*** SUPPLIED MATERIAL ***

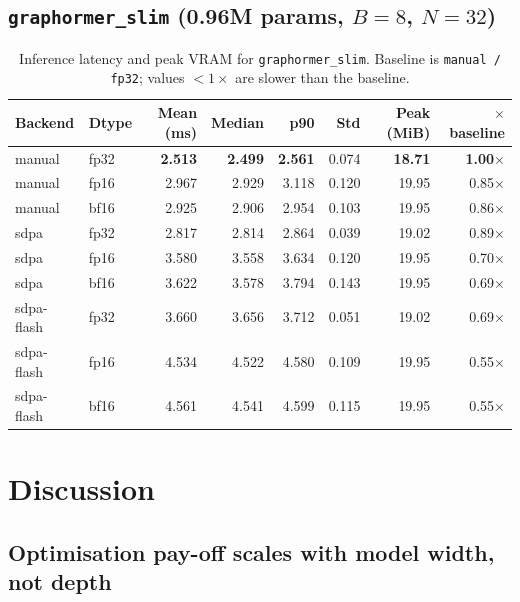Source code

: \documentclass[11pt]{article}
\begin{document}
\subsection{\texttt{graphormer\_slim} (0.96M params, $B{=}8$, $N{=}32$)}

\begin{table}[h!]
\centering
\small
\begin{tabular}{llrrrrrr}
\toprule
\textbf{Backend} & \textbf{Dtype} & \textbf{Mean (ms)} & \textbf{Median} & \textbf{p90} &
\textbf{Std} & \textbf{Peak (MiB)} & \textbf{$\times$ baseline} \\
\midrule
manual     & fp32 & \textbf{2.513} & \textbf{2.499} & \textbf{2.561} & 0.074 & \textbf{18.71} & \textbf{1.00$\times$} \\
manual     & fp16 & 2.967 & 2.929 & 3.118 & 0.120 & 19.95 & 0.85$\times$ \\
manual     & bf16 & 2.925 & 2.906 & 2.954 & 0.103 & 19.95 & 0.86$\times$ \\
sdpa       & fp32 & 2.817 & 2.814 & 2.864 & 0.039 & 19.02 & 0.89$\times$ \\
sdpa       & fp16 & 3.580 & 3.558 & 3.634 & 0.120 & 19.95 & 0.70$\times$ \\
sdpa       & bf16 & 3.622 & 3.578 & 3.794 & 0.143 & 19.95 & 0.69$\times$ \\
sdpa-flash & fp32 & 3.660 & 3.656 & 3.712 & 0.051 & 19.02 & 0.69$\times$ \\
sdpa-flash & fp16 & 4.534 & 4.522 & 4.580 & 0.109 & 19.95 & 0.55$\times$ \\
sdpa-flash & bf16 & 4.561 & 4.541 & 4.599 & 0.115 & 19.95 & 0.55$\times$ \\
\bottomrule
\end{tabular}
\caption{Inference latency and peak VRAM for \texttt{graphormer\_slim}.
Baseline is \texttt{manual / fp32}; values $<\!1\times$ are slower than
the baseline.}
\label{tab:slim}
\end{table}

\section{Discussion}

\subsection{Optimisation pay-off scales with model width, not depth}
\end{document}
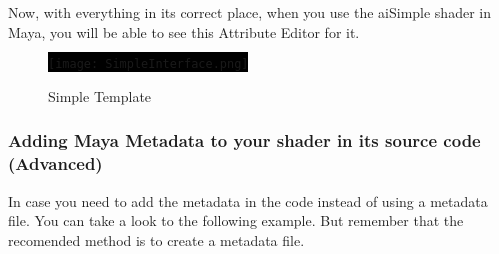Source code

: Now, with everything in its correct place, when you use the aiSimple shader in Maya, you will be able to see this Attribute Editor for it.

\begin{figure}[H]
\centering
\colorbox{black}{\texttt{[image: SimpleInterface.png]}}
\caption{Simple Template}
\label{SimpleTemplate}
\end{figure}

\subsubsection{Adding Maya Metadata to your shader in its source code (Advanced)}

In case you need to add the metadata in the code instead of using a metadata file. You can take a look to the following example. But remember that the recomended method is to create a metadata file.

\inputminted[mathescape,
numbersep=5pt,
frame=lines,
framesep=2mm,
baselinestretch=1,
fontsize=\footnotesize,
tabsize=3,
label=mayaShader.cpp,
firstline=9,
lastline=20]
{cpp}{mayaShader.cpp}
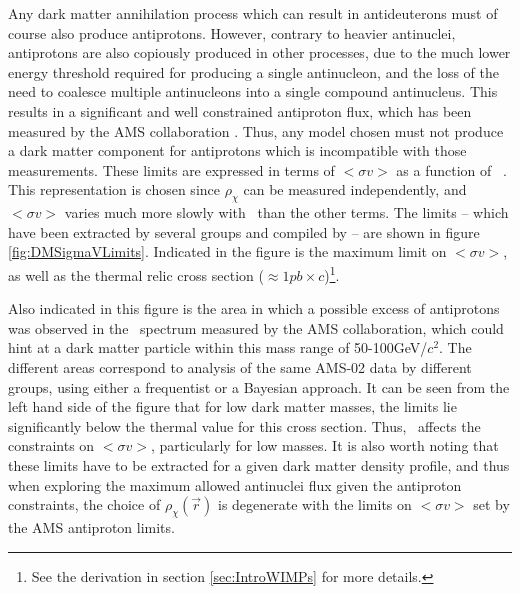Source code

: Any dark matter annihilation process which can result in antideuterons must of course also produce antiprotons. However, contrary to heavier antinuclei, antiprotons are also copiously produced in other processes, due to the much lower energy threshold required for producing a single antinucleon, and the loss of the need to coalesce multiple antinucleons into a single compound antinucleus. This results in a significant and well constrained antiproton flux, which has been measured by the AMS collaboration \cite{}. Thus, any model chosen must not produce a dark matter component for antiprotons which is incompatible with those measurements. These limits are expressed in terms of $<\sigma v>$ as a function of \dmm\ . This representation is chosen since $\rho_\chi$ can be measured independently, and $<\sigma v>$ varies much more slowly with \dmm\ than the other terms. The limits -- which have been extracted by several groups \cite{} and compiled by \cite{Doetinchem_2020_review}-- are shown in figure \ref{fig:DMSigmaVLimits}. Indicated in the figure is the maximum limit on $<\sigma v>$, as well as the thermal relic cross section ($\approx 1pb \times c$)\footnote{See the derivation in section \ref{sec:IntroWIMPs} for more details.}. 

Also indicated in this figure is the area in which a possible excess of antiprotons was observed in the \pbar\ spectrum measured by the AMS collaboration, which could hint at a dark matter particle within this mass range of 50-100GeV/$c^2$. The different areas correspond to analysis of the same AMS-02 data by different groups, using either a frequentist or a Bayesian approach\cite{Doetinchem_2020_review}. It can be seen from the left hand side of the figure that for low dark matter masses, the limits lie significantly below the thermal value for this cross section. Thus, \dmm\ affects the constraints on  $<\sigma v>$, particularly for low masses. It is also worth noting that these limits have to be extracted for a given dark matter density profile, and thus when exploring the maximum allowed antinuclei flux given the antiproton constraints, the choice of $\rho_\chi(\vec{r})$ is degenerate with the limits on $<\sigma v>$ set by the AMS antiproton limits.\\

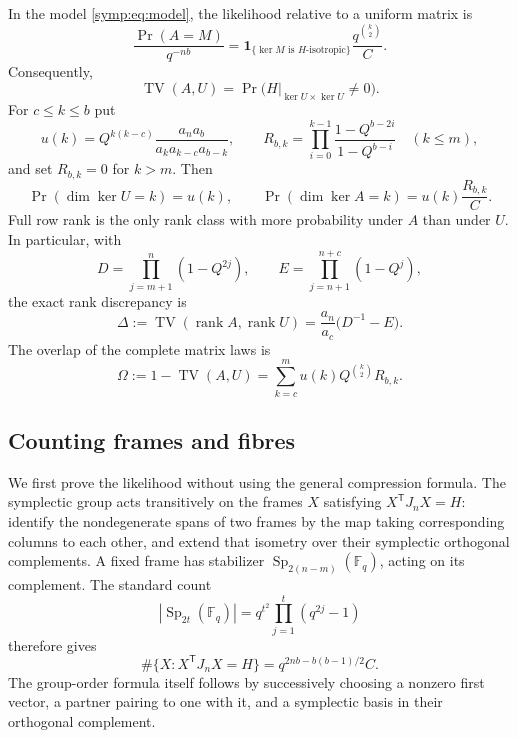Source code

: \begin{theorem}
\label{symp:thm:finite}
In the model \eqref{symp:eq:model}, the likelihood relative to a uniform
matrix is
\begin{equation}
 \frac{\Pr(A=M)}{q^{-nb}}
 =\mathbf 1_{\{\ker M\text{ is }H\text{-isotropic}\}}
   \frac{q^{\binom{k}{2}}}{C}.
 \label{symp:eq:density}
\end{equation}
Consequently,
\begin{equation}
 \operatorname{TV}(A,U)
 =\Pr\bigl(H|_{\ker U\times\ker U}\ne0\bigr).
 \label{symp:eq:fulltv}
\end{equation}
For $c\le k\le b$ put
\begin{equation}
 u(k)=Q^{k(k-c)}\frac{a_na_b}{a_ka_{k-c}a_{b-k}},\qquad
 R_{b,k}=\prod_{i=0}^{k-1}
          \frac{1-Q^{b-2i}}{1-Q^{b-i}}\quad(k\le m),
 \label{symp:eq:rank-formulas}
\end{equation}
and set $R_{b,k}=0$ for $k>m$.  Then
\begin{equation}
 \Pr(\dim\ker U=k)=u(k),\qquad
 \Pr(\dim\ker A=k)=u(k)\frac{R_{b,k}}C.
 \label{symp:eq:rank-law}
\end{equation}
Full row rank is the only rank class with more probability under $A$ than
under $U$.  In particular, with
\[
 D=\prod_{j=m+1}^n(1-Q^{2j}),\qquad
 E=\prod_{j=n+1}^{n+c}(1-Q^j),
\]
the exact rank discrepancy is
\begin{equation}
 \Delta:=\operatorname{TV}(\operatorname{rank}A,\operatorname{rank}U)
 =\frac{a_n}{a_c}\bigl(D^{-1}-E\bigr).
 \label{symp:eq:rank-tv}
\end{equation}
The overlap of the complete matrix laws is
\begin{equation}
 \Omega:=1-\operatorname{TV}(A,U)
  =\sum_{k=c}^{m}u(k)Q^{\binom{k}{2}}R_{b,k}.
 \label{symp:eq:overlap}
\end{equation}
\end{theorem}

\subsection{Counting frames and fibres}

We first prove the likelihood without using the general compression formula.
The symplectic group acts transitively on the frames $X$ satisfying
$X^{\mathsf T}J_nX=H$: identify the nondegenerate spans of two frames by the
map taking corresponding columns to each other, and extend that isometry
over their symplectic orthogonal complements.  A fixed frame has stabilizer
$\operatorname{Sp}_{2(n-m)}(\mathbb F_q)$, acting on its complement.  The
standard count
\[
 |\operatorname{Sp}_{2t}(\mathbb F_q)|
   =q^{t^2}\prod_{j=1}^{t}(q^{2j}-1)
\]
therefore gives
\begin{equation}
 \#\{X:X^{\mathsf T}J_nX=H\}
 =q^{2nb-b(b-1)/2}C.
 \label{symp:eq:frame-count}
\end{equation}
The group-order formula itself follows by successively choosing a nonzero
first vector, a partner pairing to one with it, and a symplectic basis in
their orthogonal complement.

*** End of SUPPLIED MATERIAL ***

AIM OF THE TASK => Write out the entries again word for word. Do not include the pictures.

ANSWER FOR THIS EXERCISE =>
Source code

: \documentclass[11pt]{article}
\begin{document}
\subsection{\texttt{graphormer\_slim} (0.96M params, $B{=}8$, $N{=}32$)}

\begin{table}[h!]
\centering
\small
\begin{tabular}{llrrrrrr}
\toprule
\textbf{Backend} & \textbf{Dtype} & \textbf{Mean (ms)} & \textbf{Median} & \textbf{p90} &
\textbf{Std} & \textbf{Peak (MiB)} & \textbf{$\times$ baseline} \\
\midrule
manual     & fp32 & \textbf{2.513} & \textbf{2.499} & \textbf{2.561} & 0.074 & \textbf{18.71} & \textbf{1.00$\times$} \\
manual     & fp16 & 2.967 & 2.929 & 3.118 & 0.120 & 19.95 & 0.85$\times$ \\
manual     & bf16 & 2.925 & 2.906 & 2.954 & 0.103 & 19.95 & 0.86$\times$ \\
sdpa       & fp32 & 2.817 & 2.814 & 2.864 & 0.039 & 19.02 & 0.89$\times$ \\
sdpa       & fp16 & 3.580 & 3.558 & 3.634 & 0.120 & 19.95 & 0.70$\times$ \\
sdpa       & bf16 & 3.622 & 3.578 & 3.794 & 0.143 & 19.95 & 0.69$\times$ \\
sdpa-flash & fp32 & 3.660 & 3.656 & 3.712 & 0.051 & 19.02 & 0.69$\times$ \\
sdpa-flash & fp16 & 4.534 & 4.522 & 4.580 & 0.109 & 19.95 & 0.55$\times$ \\
sdpa-flash & bf16 & 4.561 & 4.541 & 4.599 & 0.115 & 19.95 & 0.55$\times$ \\
\bottomrule
\end{tabular}
\caption{Inference latency and peak VRAM for \texttt{graphormer\_slim}.
Baseline is \texttt{manual / fp32}; values $<\!1\times$ are slower than
the baseline.}
\label{tab:slim}
\end{table}

\section{Discussion}

\subsection{Optimisation pay-off scales with model width, not depth}
\end{document}
Source code

: Now, with everything in its correct place, when you use the aiSimple shader in Maya, you will be able to see this Attribute Editor for it.

\begin{figure}[H]
\centering
\colorbox{black}{\texttt{[image: SimpleInterface.png]}}
\caption{Simple Template}
\label{SimpleTemplate}
\end{figure}

\subsubsection{Adding Maya Metadata to your shader in its source code (Advanced)}

In case you need to add the metadata in the code instead of using a metadata file. You can take a look to the following example. But remember that the recomended method is to create a metadata file.

\inputminted[mathescape,
numbersep=5pt,
frame=lines,
framesep=2mm,
baselinestretch=1,
fontsize=\footnotesize,
tabsize=3,
label=mayaShader.cpp,
firstline=9,
lastline=20]
{cpp}{mayaShader.cpp}
Source code

: Any dark matter annihilation process which can result in antideuterons must of course also produce antiprotons. However, contrary to heavier antinuclei, antiprotons are also copiously produced in other processes, due to the much lower energy threshold required for producing a single antinucleon, and the loss of the need to coalesce multiple antinucleons into a single compound antinucleus. This results in a significant and well constrained antiproton flux, which has been measured by the AMS collaboration \cite{}. Thus, any model chosen must not produce a dark matter component for antiprotons which is incompatible with those measurements. These limits are expressed in terms of $<\sigma v>$ as a function of \dmm\ . This representation is chosen since $\rho_\chi$ can be measured independently, and $<\sigma v>$ varies much more slowly with \dmm\ than the other terms. The limits -- which have been extracted by several groups \cite{} and compiled by \cite{Doetinchem_2020_review}-- are shown in figure \ref{fig:DMSigmaVLimits}. Indicated in the figure is the maximum limit on $<\sigma v>$, as well as the thermal relic cross section ($\approx 1pb \times c$)\footnote{See the derivation in section \ref{sec:IntroWIMPs} for more details.}. 

Also indicated in this figure is the area in which a possible excess of antiprotons was observed in the \pbar\ spectrum measured by the AMS collaboration, which could hint at a dark matter particle within this mass range of 50-100GeV/$c^2$. The different areas correspond to analysis of the same AMS-02 data by different groups, using either a frequentist or a Bayesian approach\cite{Doetinchem_2020_review}. It can be seen from the left hand side of the figure that for low dark matter masses, the limits lie significantly below the thermal value for this cross section. Thus, \dmm\ affects the constraints on  $<\sigma v>$, particularly for low masses. It is also worth noting that these limits have to be extracted for a given dark matter density profile, and thus when exploring the maximum allowed antinuclei flux given the antiproton constraints, the choice of $\rho_\chi(\vec{r})$ is degenerate with the limits on $<\sigma v>$ set by the AMS antiproton limits.\\

Source code

: \begin{theorem}
\label{symp:thm:finite}
In the model \eqref{symp:eq:model}, the likelihood relative to a uniform
matrix is
\begin{equation}
 \frac{\Pr(A=M)}{q^{-nb}}
 =\mathbf 1_{\{\ker M\text{ is }H\text{-isotropic}\}}
   \frac{q^{\binom{k}{2}}}{C}.
 \label{symp:eq:density}
\end{equation}
Consequently,
\begin{equation}
 \operatorname{TV}(A,U)
 =\Pr\bigl(H|_{\ker U\times\ker U}\ne0\bigr).
 \label{symp:eq:fulltv}
\end{equation}
For $c\le k\le b$ put
\begin{equation}
 u(k)=Q^{k(k-c)}\frac{a_na_b}{a_ka_{k-c}a_{b-k}},\qquad
 R_{b,k}=\prod_{i=0}^{k-1}
          \frac{1-Q^{b-2i}}{1-Q^{b-i}}\quad(k\le m),
 \label{symp:eq:rank-formulas}
\end{equation}
and set $R_{b,k}=0$ for $k>m$.  Then
\begin{equation}
 \Pr(\dim\ker U=k)=u(k),\qquad
 \Pr(\dim\ker A=k)=u(k)\frac{R_{b,k}}C.
 \label{symp:eq:rank-law}
\end{equation}
Full row rank is the only rank class with more probability under $A$ than
under $U$.  In particular, with
\[
 D=\prod_{j=m+1}^n(1-Q^{2j}),\qquad
 E=\prod_{j=n+1}^{n+c}(1-Q^j),
\]
the exact rank discrepancy is
\begin{equation}
 \Delta:=\operatorname{TV}(\operatorname{rank}A,\operatorname{rank}U)
 =\frac{a_n}{a_c}\bigl(D^{-1}-E\bigr).
 \label{symp:eq:rank-tv}
\end{equation}
The overlap of the complete matrix laws is
\begin{equation}
 \Omega:=1-\operatorname{TV}(A,U)
  =\sum_{k=c}^{m}u(k)Q^{\binom{k}{2}}R_{b,k}.
 \label{symp:eq:overlap}
\end{equation}
\end{theorem}

\subsection{Counting frames and fibres}

We first prove the likelihood without using the general compression formula.
The symplectic group acts transitively on the frames $X$ satisfying
$X^{\mathsf T}J_nX=H$: identify the nondegenerate spans of two frames by the
map taking corresponding columns to each other, and extend that isometry
over their symplectic orthogonal complements.  A fixed frame has stabilizer
$\operatorname{Sp}_{2(n-m)}(\mathbb F_q)$, acting on its complement.  The
standard count
\[
 |\operatorname{Sp}_{2t}(\mathbb F_q)|
   =q^{t^2}\prod_{j=1}^{t}(q^{2j}-1)
\]
therefore gives
\begin{equation}
 \#\{X:X^{\mathsf T}J_nX=H\}
 =q^{2nb-b(b-1)/2}C.
 \label{symp:eq:frame-count}
\end{equation}
The group-order formula itself follows by successively choosing a nonzero
first vector, a partner pairing to one with it, and a symplectic basis in
their orthogonal complement.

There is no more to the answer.